We eventually marked our territory more deliberately. Up a slope of clay and fallen leaves, we nestled behind a gargantuan oak and perched under a shelter of abandoned plywood. Fashioning slingshot arsenals out of twigs and rubber bands, we met our matches on a torrid afternoon in the summer. The boys thought they owned this spot—we knew who really did.

When we walked with our parents or pets, the world’s immensity would press our feet into the mossy ground. But when we were in the woods alone, things suddenly seemed small. Every time the ice crunched under our gravity, every time the lamb’s ears seemed to shiver in the heavy air—it murmured allegiance to some unseen force, the same one that pushed our grimy limbs always forward through the brush.

One day we forayed into our neighbor’s backyard at the edge of our cul de sac. It was the same place where I got my first bee sting and had to hold a bag of frozen peas on my knee for what felt like hours. We slunk through the weeds until we reached the checkpoint: a looming hedge that shadowed a hollow center where we plotted.

The adjacent neighborhood was enemy territory. Not the boys this time—we called the invisible adversaries vampires or devils, but it wasn’t the fear of evil or harm that propelled us onward. It was the exhilaration of being where the unexpected was expected. Day after day, we carved our path through no man’s land.

Ducking under cherry blossoms and darting through alleys, we came to a barricade of ivy and vines. Katia insisted what was on the other side of the trees was familiar. It wasn’t. We found ourselves waiting by the side of the road; beside us, a tall stranger sat in a red pickup truck on the phone with our parents. Soon we were back in the barracks, nursing shame and grounded for two weeks.

They said never again, but it was out of our hands. We had become the mud that caked our shins, clay to be molded into bodies that would last.

This summer I went back. I walked under the beeches with bark that peels like yellowed pages of manuscripts older than we are. We never did carve our names into one like we said we might.

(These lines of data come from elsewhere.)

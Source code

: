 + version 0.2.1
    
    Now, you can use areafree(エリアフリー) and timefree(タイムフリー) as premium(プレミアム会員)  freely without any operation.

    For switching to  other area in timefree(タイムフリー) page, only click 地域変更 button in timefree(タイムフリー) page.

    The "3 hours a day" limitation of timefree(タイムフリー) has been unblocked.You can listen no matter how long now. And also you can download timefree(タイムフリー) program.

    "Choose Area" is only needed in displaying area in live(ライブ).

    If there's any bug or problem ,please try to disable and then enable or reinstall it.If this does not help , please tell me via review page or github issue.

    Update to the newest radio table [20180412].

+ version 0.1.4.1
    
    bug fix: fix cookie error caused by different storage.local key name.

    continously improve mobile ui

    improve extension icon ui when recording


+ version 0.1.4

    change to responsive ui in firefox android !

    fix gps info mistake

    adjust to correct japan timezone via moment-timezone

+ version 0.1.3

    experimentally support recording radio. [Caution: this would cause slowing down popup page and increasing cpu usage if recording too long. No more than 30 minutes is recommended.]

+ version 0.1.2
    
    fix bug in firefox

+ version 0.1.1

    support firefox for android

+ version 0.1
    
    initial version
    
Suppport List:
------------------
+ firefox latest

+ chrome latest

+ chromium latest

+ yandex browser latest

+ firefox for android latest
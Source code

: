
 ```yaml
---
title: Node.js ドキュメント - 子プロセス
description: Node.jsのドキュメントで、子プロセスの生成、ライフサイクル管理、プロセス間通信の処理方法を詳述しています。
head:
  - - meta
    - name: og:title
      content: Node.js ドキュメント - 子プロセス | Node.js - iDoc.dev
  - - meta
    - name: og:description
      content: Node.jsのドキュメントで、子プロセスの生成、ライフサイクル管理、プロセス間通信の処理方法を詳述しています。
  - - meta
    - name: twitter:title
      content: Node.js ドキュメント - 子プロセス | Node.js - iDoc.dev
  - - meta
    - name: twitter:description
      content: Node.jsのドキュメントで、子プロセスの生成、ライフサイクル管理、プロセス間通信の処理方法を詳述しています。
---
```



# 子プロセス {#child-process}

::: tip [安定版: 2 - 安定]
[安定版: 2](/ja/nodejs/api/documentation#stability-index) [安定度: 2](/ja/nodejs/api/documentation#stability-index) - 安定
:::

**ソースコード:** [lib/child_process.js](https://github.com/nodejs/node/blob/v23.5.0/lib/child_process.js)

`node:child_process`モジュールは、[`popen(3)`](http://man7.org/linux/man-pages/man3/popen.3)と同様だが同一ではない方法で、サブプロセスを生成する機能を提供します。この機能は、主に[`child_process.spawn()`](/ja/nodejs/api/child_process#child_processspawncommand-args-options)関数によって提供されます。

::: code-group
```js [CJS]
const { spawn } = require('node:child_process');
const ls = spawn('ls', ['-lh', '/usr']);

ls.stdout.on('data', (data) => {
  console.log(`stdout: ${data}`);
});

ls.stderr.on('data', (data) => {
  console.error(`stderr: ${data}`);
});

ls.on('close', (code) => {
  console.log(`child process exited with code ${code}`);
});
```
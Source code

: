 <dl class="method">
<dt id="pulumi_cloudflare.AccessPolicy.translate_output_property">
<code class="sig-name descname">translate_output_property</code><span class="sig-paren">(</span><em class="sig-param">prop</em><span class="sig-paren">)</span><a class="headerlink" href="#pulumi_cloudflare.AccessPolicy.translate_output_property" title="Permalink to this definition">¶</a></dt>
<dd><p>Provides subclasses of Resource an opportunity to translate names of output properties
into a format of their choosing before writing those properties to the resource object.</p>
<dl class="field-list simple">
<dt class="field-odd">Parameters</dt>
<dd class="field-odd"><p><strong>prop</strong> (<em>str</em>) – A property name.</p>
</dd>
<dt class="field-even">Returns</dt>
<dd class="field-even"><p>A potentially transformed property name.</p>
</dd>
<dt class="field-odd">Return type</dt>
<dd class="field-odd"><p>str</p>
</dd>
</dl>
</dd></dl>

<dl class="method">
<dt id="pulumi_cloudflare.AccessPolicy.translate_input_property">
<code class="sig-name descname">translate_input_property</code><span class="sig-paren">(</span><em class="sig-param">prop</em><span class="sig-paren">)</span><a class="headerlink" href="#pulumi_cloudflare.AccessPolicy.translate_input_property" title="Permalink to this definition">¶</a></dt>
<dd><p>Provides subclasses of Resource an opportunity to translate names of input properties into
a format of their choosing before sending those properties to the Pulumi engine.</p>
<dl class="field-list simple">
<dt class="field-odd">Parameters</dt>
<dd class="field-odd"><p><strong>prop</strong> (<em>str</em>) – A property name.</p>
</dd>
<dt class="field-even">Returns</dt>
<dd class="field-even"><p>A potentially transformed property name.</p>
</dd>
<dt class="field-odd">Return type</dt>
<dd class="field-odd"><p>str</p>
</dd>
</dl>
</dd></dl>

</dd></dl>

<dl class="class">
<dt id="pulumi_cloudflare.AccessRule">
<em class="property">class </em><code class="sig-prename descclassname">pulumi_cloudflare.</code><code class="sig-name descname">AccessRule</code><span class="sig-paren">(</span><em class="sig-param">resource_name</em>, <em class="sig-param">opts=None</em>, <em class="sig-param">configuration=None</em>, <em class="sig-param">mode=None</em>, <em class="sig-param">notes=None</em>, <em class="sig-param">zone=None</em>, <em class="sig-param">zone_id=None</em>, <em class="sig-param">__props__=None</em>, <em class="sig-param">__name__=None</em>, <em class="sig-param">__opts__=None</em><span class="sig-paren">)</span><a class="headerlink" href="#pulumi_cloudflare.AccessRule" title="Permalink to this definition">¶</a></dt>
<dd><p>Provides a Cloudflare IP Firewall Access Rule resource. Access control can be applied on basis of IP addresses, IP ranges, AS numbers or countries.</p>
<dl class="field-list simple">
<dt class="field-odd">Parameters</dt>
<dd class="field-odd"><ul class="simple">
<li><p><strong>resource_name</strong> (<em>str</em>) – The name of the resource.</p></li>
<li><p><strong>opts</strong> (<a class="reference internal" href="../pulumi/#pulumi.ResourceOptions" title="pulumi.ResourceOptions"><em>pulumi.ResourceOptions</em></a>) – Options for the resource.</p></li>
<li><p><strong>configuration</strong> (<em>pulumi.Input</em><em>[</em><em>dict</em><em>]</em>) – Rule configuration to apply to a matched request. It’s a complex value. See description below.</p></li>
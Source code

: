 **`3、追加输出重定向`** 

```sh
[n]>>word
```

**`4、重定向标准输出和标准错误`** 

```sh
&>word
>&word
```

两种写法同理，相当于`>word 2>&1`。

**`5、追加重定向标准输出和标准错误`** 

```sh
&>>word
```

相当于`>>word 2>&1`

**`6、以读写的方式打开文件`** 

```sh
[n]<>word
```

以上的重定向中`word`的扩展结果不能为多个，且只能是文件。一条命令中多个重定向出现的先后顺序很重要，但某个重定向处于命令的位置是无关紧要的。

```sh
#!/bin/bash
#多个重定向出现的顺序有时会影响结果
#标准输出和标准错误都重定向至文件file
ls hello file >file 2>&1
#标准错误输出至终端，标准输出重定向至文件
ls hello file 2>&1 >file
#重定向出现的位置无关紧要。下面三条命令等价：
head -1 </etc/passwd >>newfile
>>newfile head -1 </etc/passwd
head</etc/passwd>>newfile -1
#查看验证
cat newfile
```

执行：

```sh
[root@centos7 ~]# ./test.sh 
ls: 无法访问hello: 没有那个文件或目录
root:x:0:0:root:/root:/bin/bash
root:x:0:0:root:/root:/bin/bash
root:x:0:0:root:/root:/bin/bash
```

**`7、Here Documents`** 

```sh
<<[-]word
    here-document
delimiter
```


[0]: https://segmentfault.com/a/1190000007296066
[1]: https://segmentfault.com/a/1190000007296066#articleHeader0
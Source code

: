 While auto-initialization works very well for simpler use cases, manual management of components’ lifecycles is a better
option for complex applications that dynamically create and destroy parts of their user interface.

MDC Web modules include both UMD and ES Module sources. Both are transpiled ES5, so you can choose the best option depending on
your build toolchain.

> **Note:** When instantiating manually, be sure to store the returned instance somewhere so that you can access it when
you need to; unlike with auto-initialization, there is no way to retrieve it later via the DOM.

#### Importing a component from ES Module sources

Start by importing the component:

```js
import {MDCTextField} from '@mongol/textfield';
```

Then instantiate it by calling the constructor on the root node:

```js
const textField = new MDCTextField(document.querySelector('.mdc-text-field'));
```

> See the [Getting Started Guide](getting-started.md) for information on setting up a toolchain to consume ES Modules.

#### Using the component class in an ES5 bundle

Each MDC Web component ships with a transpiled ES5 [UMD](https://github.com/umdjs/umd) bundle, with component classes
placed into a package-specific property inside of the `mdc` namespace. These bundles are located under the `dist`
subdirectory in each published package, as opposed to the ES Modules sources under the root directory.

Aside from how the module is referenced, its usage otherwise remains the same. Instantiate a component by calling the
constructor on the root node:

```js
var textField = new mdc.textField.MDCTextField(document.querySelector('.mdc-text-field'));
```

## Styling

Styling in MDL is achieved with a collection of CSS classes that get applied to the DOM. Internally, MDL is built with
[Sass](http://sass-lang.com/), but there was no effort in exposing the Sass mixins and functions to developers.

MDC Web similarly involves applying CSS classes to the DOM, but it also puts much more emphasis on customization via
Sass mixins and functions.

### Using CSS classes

I allowed myself to get lost, the paths I knew giving way to others that seemed to bend toward a twin world. Each footfall brought a glimpse of our past, like the time we sat in the cool solace of the rhododendron and found a home. Like the time my dog disappeared, chasing a deer for stretches upon stretches of brambles and burrs. Like the time we picked green onions and made them into a bland soup. Like the time we ran from the bucks that stared, eyes like mirrors, encountering us encountering them. Like the time my brother found a coyote skull by the side of the path.

My dog limps now; as he charges forward in search of the murky creek, he favors his right side ever so slightly. But every time I free him into the dappled shade, he runs until he can’t and stands, looking back at me. The woods still cradle him in their solid embrace. I step forward and wait to be made whole.